= WHAT TO DO =
In the material below, find the line containing "## Примечания" and the line containing "3. Enter the", then reproduce exactly both of them and every line between, and nothing else.
★ ★ ★
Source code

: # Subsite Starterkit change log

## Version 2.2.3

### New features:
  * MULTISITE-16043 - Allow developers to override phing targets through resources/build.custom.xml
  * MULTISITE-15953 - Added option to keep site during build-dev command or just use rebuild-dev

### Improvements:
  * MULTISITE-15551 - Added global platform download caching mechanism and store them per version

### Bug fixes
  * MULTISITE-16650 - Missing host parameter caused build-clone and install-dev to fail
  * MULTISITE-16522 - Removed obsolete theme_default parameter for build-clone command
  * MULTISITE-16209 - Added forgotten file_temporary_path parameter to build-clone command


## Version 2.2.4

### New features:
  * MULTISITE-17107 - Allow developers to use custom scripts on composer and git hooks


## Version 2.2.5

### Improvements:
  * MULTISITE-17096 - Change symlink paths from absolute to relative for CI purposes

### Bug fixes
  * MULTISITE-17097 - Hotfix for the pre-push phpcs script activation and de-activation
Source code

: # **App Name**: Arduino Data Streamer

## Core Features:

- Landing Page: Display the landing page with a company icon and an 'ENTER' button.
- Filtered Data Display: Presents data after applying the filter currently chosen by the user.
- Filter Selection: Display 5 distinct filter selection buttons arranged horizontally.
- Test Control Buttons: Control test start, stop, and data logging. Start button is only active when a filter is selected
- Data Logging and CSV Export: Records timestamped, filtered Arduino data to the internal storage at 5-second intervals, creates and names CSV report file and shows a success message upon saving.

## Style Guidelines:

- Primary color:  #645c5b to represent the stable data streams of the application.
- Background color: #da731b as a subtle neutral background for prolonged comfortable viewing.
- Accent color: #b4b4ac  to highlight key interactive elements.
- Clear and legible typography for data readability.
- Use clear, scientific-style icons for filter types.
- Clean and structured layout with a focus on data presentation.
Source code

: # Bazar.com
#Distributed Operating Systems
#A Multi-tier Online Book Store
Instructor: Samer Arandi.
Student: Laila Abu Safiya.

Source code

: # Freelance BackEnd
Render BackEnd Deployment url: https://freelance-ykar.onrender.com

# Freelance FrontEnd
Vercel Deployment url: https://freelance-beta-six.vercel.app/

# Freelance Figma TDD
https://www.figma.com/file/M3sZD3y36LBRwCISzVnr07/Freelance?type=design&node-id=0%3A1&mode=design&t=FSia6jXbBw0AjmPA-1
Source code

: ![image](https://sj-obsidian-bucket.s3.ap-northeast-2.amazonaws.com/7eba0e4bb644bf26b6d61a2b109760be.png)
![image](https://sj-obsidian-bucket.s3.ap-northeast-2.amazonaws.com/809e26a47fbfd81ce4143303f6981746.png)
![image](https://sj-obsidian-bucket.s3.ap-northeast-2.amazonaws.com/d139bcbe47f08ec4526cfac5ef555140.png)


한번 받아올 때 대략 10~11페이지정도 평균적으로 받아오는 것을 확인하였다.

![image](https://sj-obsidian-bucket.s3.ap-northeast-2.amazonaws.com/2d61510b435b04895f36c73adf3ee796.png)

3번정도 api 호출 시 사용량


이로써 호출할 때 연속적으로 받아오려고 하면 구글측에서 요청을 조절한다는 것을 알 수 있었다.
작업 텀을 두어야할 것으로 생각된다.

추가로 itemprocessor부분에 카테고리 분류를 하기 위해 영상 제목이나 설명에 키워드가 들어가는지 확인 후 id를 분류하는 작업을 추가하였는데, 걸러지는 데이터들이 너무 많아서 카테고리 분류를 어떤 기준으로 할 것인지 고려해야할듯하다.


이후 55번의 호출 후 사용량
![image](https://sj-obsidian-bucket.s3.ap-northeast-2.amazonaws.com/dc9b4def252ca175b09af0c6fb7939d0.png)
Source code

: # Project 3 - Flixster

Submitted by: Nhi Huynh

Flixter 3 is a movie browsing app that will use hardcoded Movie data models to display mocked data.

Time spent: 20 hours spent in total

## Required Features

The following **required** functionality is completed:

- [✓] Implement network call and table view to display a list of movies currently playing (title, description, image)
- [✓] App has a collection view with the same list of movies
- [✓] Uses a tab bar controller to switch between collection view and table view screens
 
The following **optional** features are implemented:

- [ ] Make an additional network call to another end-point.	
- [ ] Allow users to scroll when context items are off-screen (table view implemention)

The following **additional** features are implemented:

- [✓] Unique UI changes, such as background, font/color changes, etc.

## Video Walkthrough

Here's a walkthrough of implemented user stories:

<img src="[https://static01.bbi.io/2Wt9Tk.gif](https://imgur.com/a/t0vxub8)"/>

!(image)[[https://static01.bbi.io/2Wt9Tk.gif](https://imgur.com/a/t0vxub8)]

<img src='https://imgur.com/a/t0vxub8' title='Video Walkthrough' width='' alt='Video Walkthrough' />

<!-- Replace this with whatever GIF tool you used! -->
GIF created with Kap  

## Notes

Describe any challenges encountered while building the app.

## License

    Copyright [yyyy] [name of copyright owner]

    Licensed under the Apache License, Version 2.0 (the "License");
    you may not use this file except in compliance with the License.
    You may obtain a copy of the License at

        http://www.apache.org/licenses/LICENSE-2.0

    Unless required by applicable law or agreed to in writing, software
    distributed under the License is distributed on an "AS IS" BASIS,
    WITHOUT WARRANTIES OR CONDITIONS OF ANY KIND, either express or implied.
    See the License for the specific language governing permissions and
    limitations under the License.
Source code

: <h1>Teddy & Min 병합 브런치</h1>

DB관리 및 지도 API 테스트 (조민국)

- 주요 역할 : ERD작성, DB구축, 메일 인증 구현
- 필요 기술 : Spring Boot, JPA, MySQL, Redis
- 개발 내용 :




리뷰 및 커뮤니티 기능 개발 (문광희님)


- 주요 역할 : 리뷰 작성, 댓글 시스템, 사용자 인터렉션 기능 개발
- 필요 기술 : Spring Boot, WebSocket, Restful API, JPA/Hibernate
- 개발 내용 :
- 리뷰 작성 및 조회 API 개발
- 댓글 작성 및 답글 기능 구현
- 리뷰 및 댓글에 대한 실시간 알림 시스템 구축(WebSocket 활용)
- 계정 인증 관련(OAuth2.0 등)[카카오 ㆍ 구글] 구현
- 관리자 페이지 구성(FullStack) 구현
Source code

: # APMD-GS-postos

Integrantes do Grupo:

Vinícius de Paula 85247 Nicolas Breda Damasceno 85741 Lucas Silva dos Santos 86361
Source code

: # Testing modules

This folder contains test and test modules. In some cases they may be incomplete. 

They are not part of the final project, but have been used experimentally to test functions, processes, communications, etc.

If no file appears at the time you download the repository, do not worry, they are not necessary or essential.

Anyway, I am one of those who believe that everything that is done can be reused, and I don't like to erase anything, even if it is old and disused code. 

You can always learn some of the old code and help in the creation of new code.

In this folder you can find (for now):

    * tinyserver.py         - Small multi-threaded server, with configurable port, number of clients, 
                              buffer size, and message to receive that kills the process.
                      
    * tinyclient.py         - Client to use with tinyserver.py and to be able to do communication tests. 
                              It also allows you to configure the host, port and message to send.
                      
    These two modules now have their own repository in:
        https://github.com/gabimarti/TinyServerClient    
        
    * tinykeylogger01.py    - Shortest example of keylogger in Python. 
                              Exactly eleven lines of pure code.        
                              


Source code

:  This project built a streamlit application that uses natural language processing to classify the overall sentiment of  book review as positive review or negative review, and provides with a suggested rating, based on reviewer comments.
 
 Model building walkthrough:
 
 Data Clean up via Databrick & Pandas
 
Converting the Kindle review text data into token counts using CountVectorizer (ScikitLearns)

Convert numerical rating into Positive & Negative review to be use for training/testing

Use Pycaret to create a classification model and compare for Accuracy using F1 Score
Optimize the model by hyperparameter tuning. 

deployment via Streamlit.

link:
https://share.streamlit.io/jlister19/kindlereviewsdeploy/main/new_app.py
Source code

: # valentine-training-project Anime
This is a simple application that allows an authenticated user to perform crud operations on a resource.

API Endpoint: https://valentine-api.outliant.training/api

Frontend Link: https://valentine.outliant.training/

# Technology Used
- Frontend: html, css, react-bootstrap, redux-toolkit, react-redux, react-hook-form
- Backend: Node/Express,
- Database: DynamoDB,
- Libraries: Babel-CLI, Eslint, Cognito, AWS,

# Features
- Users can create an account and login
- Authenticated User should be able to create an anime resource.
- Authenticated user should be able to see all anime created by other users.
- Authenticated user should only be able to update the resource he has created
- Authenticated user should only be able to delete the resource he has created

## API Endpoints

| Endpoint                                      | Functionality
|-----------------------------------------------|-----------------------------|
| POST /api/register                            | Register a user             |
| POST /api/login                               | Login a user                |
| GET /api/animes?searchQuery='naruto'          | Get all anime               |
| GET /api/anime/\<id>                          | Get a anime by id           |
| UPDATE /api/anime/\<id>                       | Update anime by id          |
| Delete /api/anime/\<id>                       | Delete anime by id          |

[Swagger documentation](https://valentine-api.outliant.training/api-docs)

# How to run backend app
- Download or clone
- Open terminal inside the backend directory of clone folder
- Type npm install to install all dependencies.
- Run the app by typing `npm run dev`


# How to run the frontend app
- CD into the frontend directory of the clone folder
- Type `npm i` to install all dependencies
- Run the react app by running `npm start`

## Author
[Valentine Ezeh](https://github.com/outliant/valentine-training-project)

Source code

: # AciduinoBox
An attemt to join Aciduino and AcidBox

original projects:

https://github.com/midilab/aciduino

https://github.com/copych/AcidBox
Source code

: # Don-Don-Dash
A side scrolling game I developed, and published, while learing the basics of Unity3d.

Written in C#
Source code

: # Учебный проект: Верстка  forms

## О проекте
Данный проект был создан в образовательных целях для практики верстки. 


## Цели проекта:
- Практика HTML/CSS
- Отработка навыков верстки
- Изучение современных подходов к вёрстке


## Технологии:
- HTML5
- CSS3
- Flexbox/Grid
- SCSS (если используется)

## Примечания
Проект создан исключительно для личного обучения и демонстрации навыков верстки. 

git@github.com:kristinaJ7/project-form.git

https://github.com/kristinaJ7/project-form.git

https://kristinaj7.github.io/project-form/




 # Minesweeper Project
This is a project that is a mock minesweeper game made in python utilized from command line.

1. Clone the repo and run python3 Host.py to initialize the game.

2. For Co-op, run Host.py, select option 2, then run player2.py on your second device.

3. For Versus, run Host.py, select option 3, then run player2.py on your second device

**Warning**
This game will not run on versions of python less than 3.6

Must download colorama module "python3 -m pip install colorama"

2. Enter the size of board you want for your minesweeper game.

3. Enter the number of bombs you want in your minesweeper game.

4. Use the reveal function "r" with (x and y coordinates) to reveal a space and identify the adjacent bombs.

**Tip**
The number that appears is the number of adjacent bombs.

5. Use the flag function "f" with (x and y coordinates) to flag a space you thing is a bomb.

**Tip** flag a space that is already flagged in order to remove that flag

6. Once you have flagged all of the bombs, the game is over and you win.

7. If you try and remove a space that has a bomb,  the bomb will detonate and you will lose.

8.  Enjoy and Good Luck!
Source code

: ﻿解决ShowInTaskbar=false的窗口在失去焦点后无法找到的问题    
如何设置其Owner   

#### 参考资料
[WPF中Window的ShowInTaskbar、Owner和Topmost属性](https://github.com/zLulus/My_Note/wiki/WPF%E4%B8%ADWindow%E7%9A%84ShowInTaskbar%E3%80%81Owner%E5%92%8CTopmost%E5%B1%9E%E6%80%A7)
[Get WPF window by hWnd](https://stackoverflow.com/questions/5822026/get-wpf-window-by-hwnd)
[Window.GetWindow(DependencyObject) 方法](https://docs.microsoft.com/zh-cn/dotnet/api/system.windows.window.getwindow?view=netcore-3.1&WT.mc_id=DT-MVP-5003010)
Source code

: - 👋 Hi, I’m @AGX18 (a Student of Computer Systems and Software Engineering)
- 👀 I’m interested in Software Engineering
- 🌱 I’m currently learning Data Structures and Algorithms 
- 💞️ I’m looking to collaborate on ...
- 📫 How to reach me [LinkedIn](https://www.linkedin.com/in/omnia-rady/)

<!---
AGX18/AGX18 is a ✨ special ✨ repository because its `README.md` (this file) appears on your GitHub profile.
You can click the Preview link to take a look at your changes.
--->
★ ★ ★
= THE COMPLETED TASK =
## Примечания
Проект создан исключительно для личного обучения и демонстрации навыков верстки. 

git@github.com:kristinaJ7/project-form.git

https://github.com/kristinaJ7/project-form.git

https://kristinaj7.github.io/project-form/




 # Minesweeper Project
This is a project that is a mock minesweeper game made in python utilized from command line.

1. Clone the repo and run python3 Host.py to initialize the game.

2. For Co-op, run Host.py, select option 2, then run player2.py on your second device.

3. For Versus, run Host.py, select option 3, then run player2.py on your second device

**Warning**
This game will not run on versions of python less than 3.6

Must download colorama module "python3 -m pip install colorama"

2. Enter the size of board you want for your minesweeper game.

3. Enter the number of bombs you want in your minesweeper game.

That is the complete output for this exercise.